In the author’s experience, bioinformatic workflows often involve reading in big (or many) flat files, processing the data into a useful form, sometimes using extra packages to analyze the data, then generating plots and statistical summaries of what you found - usually in an Rmarkdown-generated report.

So let’s start building up some good habits and skills!

4.1.1 Organizing files

Everyone’s got their own personal organizational systems, but usually everyone is operating on computers organized in a hierarchical file system. This paradigm organizes files into hierarchically nesting directories.

In at least this author’s experience, it is common practice to:

use one folder per major chunk of work
use subfolders such as
- data
- scripts
- tmp
- output
write a README explaining what the project is and how to use it

There are many opinions on how to do this. The correct style is whatever works for you and your research community. Ask your supervisor.

–> Let’s go ahead and make an organized folder structure to work in <–

You can change files and such using RStudio. Go to the panel on the bottom right, and switch it to “Files” tab. You might see something like this:

a mostly empty directory

Go ahead and make a new folder, maybe call it “project”:

making new folder

Then, make folders to hold different types of files. What folders should we make? data, scripts, output is a good start.

Then, put a copy of the day5 worksheet in scripts folder. You can move it however you like, using a folder, bash, or save-as. Put that in the scripts folder.
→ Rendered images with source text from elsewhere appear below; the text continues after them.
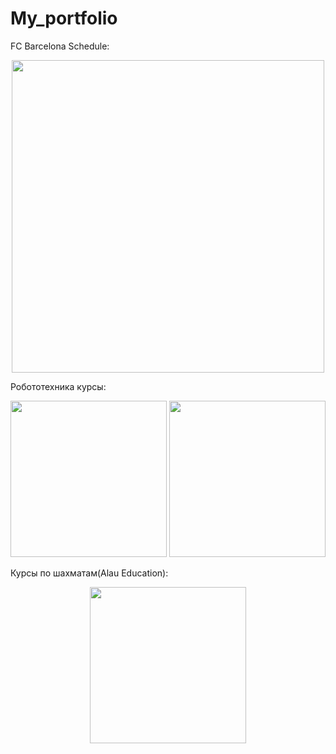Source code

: # My_portfolio


FC Barcelona Schedule:
<p align="center">
  <img src="https://github.com/user-attachments/assets/9897fabf-1a02-48d0-9699-a565c4f9de66" width="500">
</p>

Робототехника курсы:
<p align="center">
  <img src="https://github.com/user-attachments/assets/f03feab3-b076-44e1-bc10-668d87af193f" width="250">
  <img src="https://github.com/user-attachments/assets/06d21653-7793-40d7-ad9e-bf54d41a31bd" width="250">
</p>

Курсы по шахматам(Alau Education):
<p align="center">
  <img src="https://github.com/user-attachments/assets/9897fabf-1a02-48d0-9699-a565c4f9de66" width="250">
</p>
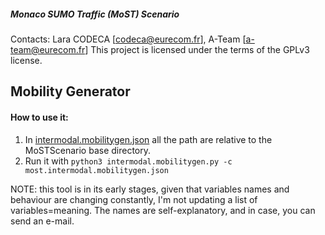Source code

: ##### Monaco SUMO Traffic (MoST) Scenario
Contacts: Lara CODECA [codeca@eurecom.fr], A-Team [a-team@eurecom.fr]
This project is licensed under the terms of the GPLv3 license.

## Mobility Generator

#### How to use it:
1) In [intermodal.mobilitygen.json](https://github.com/lcodeca/MoSTScenario/blob/master/tools/mobility/intermodal.mobilitygen.json) all the path are relative to the MoSTScenario base directory.
2) Run it with `python3 intermodal.mobilitygen.py -c most.intermodal.mobilitygen.json`

NOTE: this tool is in its early stages, given that variables names and behaviour are changing constantly, I'm not updating a list of variables=meaning. The names are self-explanatory, and in case, you can send an e-mail.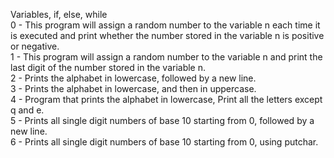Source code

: Variables, if, else, while <br>
0 - This program will assign a random number to the variable n each time it is executed and print whether the number stored in the variable n is positive or negative. <br>
1 - This program will assign a random number to the variable n and print the last digit of the number stored in the variable n. <br>
2 - Prints the alphabet in lowercase, followed by a new line. <br>
3 - Prints the alphabet in lowercase, and then in uppercase. <br>
4 - Program that prints the alphabet in lowercase, Print all the letters except q and e. <br>
5 - Prints all single digit numbers of base 10 starting from 0, followed by a new line. <br>
6 - Prints all single digit numbers of base 10 starting from 0, using putchar. <br>
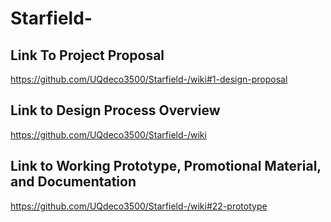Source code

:# Starfield-

## Link To Project Proposal
https://github.com/UQdeco3500/Starfield-/wiki#1-design-proposal

## Link to Design Process Overview
https://github.com/UQdeco3500/Starfield-/wiki

## Link to Working Prototype, Promotional Material, and Documentation
https://github.com/UQdeco3500/Starfield-/wiki#22-prototype

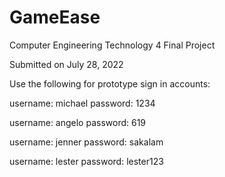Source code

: # GameEase
Computer Engineering Technology 4 Final Project

Submitted on July 28, 2022

Use the following for prototype sign in accounts:

username: michael password: 1234

username: angelo password: 619

username: jenner password: sakalam

username: lester password: lester123
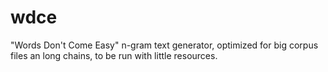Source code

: # wdce
"Words Don't Come Easy" n-gram text generator, optimized for big corpus files an long chains, to be run with little resources.
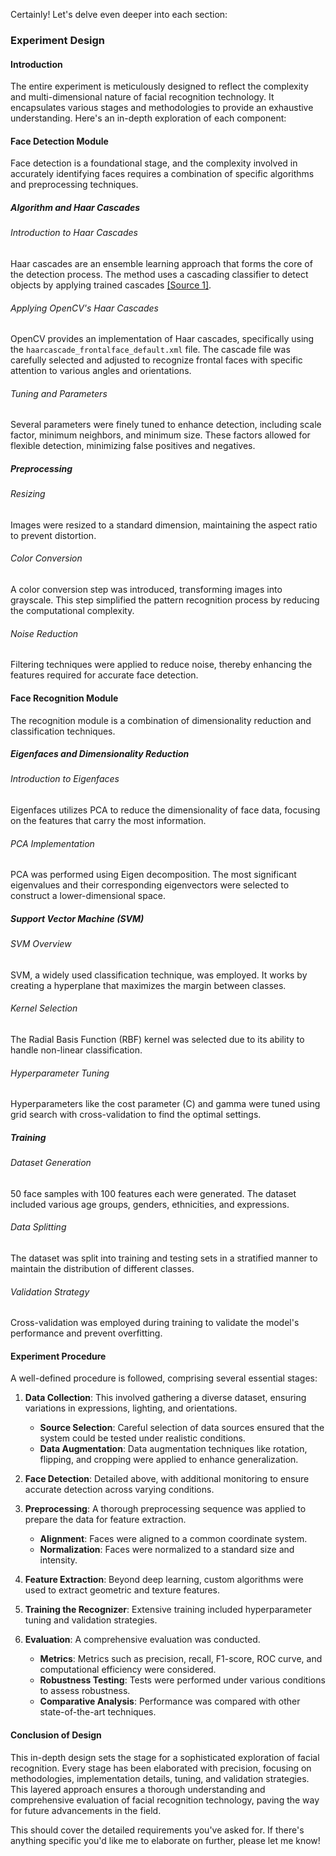 Certainly! Let's delve even deeper into each section:

### Experiment Design

#### Introduction
The entire experiment is meticulously designed to reflect the complexity and multi-dimensional nature of facial recognition technology. It encapsulates various stages and methodologies to provide an exhaustive understanding. Here's an in-depth exploration of each component:

#### Face Detection Module
Face detection is a foundational stage, and the complexity involved in accurately identifying faces requires a combination of specific algorithms and preprocessing techniques.

##### Algorithm and Haar Cascades
###### Introduction to Haar Cascades
Haar cascades are an ensemble learning approach that forms the core of the detection process. The method uses a cascading classifier to detect objects by applying trained cascades [[Source 1]](https://link.springer.com/chapter/10.1007/978-3-642-21735-7_2).

###### Applying OpenCV's Haar Cascades
OpenCV provides an implementation of Haar cascades, specifically using the `haarcascade_frontalface_default.xml` file. The cascade file was carefully selected and adjusted to recognize frontal faces with specific attention to various angles and orientations.

###### Tuning and Parameters
Several parameters were finely tuned to enhance detection, including scale factor, minimum neighbors, and minimum size. These factors allowed for flexible detection, minimizing false positives and negatives.

##### Preprocessing
###### Resizing
Images were resized to a standard dimension, maintaining the aspect ratio to prevent distortion. 

###### Color Conversion
A color conversion step was introduced, transforming images into grayscale. This step simplified the pattern recognition process by reducing the computational complexity.

###### Noise Reduction
Filtering techniques were applied to reduce noise, thereby enhancing the features required for accurate face detection.

#### Face Recognition Module
The recognition module is a combination of dimensionality reduction and classification techniques.

##### Eigenfaces and Dimensionality Reduction
###### Introduction to Eigenfaces
Eigenfaces utilizes PCA to reduce the dimensionality of face data, focusing on the features that carry the most information.

###### PCA Implementation
PCA was performed using Eigen decomposition. The most significant eigenvalues and their corresponding eigenvectors were selected to construct a lower-dimensional space.

##### Support Vector Machine (SVM)
###### SVM Overview
SVM, a widely used classification technique, was employed. It works by creating a hyperplane that maximizes the margin between classes.

###### Kernel Selection
The Radial Basis Function (RBF) kernel was selected due to its ability to handle non-linear classification.

###### Hyperparameter Tuning
Hyperparameters like the cost parameter (C) and gamma were tuned using grid search with cross-validation to find the optimal settings.

##### Training
###### Dataset Generation
50 face samples with 100 features each were generated. The dataset included various age groups, genders, ethnicities, and expressions.

###### Data Splitting
The dataset was split into training and testing sets in a stratified manner to maintain the distribution of different classes.

###### Validation Strategy
Cross-validation was employed during training to validate the model's performance and prevent overfitting.

#### Experiment Procedure
A well-defined procedure is followed, comprising several essential stages:

1. **Data Collection**: This involved gathering a diverse dataset, ensuring variations in expressions, lighting, and orientations.
   - **Source Selection**: Careful selection of data sources ensured that the system could be tested under realistic conditions.
   - **Data Augmentation**: Data augmentation techniques like rotation, flipping, and cropping were applied to enhance generalization.

2. **Face Detection**: Detailed above, with additional monitoring to ensure accurate detection across varying conditions.

3. **Preprocessing**: A thorough preprocessing sequence was applied to prepare the data for feature extraction.
   - **Alignment**: Faces were aligned to a common coordinate system.
   - **Normalization**: Faces were normalized to a standard size and intensity.

4. **Feature Extraction**: Beyond deep learning, custom algorithms were used to extract geometric and texture features.

5. **Training the Recognizer**: Extensive training included hyperparameter tuning and validation strategies.

6. **Evaluation**: A comprehensive evaluation was conducted.
   - **Metrics**: Metrics such as precision, recall, F1-score, ROC curve, and computational efficiency were considered.
   - **Robustness Testing**: Tests were performed under various conditions to assess robustness.
   - **Comparative Analysis**: Performance was compared with other state-of-the-art techniques.

#### Conclusion of Design
This in-depth design sets the stage for a sophisticated exploration of facial recognition. Every stage has been elaborated with precision, focusing on methodologies, implementation details, tuning, and validation strategies. This layered approach ensures a thorough understanding and comprehensive evaluation of facial recognition technology, paving the way for future advancements in the field.

This should cover the detailed requirements you've asked for. If there's anything specific you'd like me to elaborate on further, please let me know!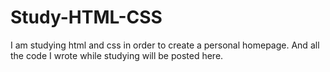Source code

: # Study-HTML-CSS

I am studying html and css in order to create a personal homepage. And all the code I wrote while studying will be posted here.

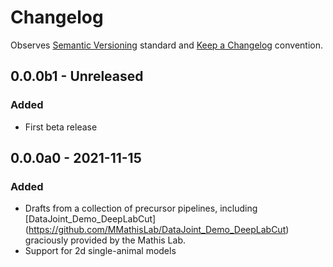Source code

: # Changelog

Observes [Semantic Versioning](https://semver.org/spec/v2.0.0.html) standard and [Keep a Changelog](https://keepachangelog.com/en/1.0.0/) convention.

## 0.0.0b1 - Unreleased
### Added
+ First beta release

## 0.0.0a0 - 2021-11-15
### Added
+ Drafts from a collection of precursor pipelines, including [DataJoint_Demo_DeepLabCut]
  (https://github.com/MMathisLab/DataJoint_Demo_DeepLabCut) graciously provided by the
  Mathis Lab.
+ Support for 2d single-animal models
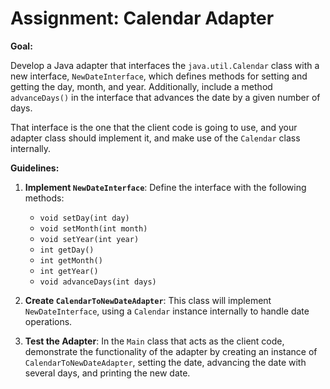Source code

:# Assignment: Calendar Adapter

**Goal:**

Develop a Java adapter that interfaces the `java.util.Calendar` class with a new interface, `NewDateInterface`, which defines methods for setting and getting the day, month, and year. Additionally, include a method `advanceDays()` in the interface that advances the date by a given number of days.

That interface is the one that the client code is going to use, and your adapter class should implement it, and make use of the `Calendar` class internally.

**Guidelines:**

1. **Implement `NewDateInterface`**: Define the interface with the following methods:
    - `void setDay(int day)`
    - `void setMonth(int month)`
    - `void setYear(int year)`
    - `int getDay()`
    - `int getMonth()`
    - `int getYear()`
    - `void advanceDays(int days)`

2. **Create `CalendarToNewDateAdapter`**: This class will implement `NewDateInterface`, using a `Calendar` instance internally to handle date operations.

3. **Test the Adapter**: In the `Main` class that acts as the client code, demonstrate the functionality of the adapter by creating an instance of `CalendarToNewDateAdapter`, setting the date, advancing the date with several days, and printing the new date.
4.1.2 Use a notebook to generate reports

Self-documented code means code that can be understood without an external explanation. You should probably do this with a code notebook. rmarkdown is the premier tool for typesetting static notebooks, and it’s simpler to setup, use, and distribute results from, and is most commonly used by the R community.

4.1.2.1 Background about `rmarkdown`

The rmarkdown package was created by Yihui Xie, extending from previous work and ideas in knitr and sweave.

It’s a way of mixing writing with code, such that you can run the code and it makes a pretty doc (and more).

Basically, it does this:

Parses .Rmd files to run the R code chunks, with appropriate chunk options, and saves the output of the R code along with the original text in a .md file.
Passes the .md file to pandoc to turn this into an appropriate output, usually a HTML file.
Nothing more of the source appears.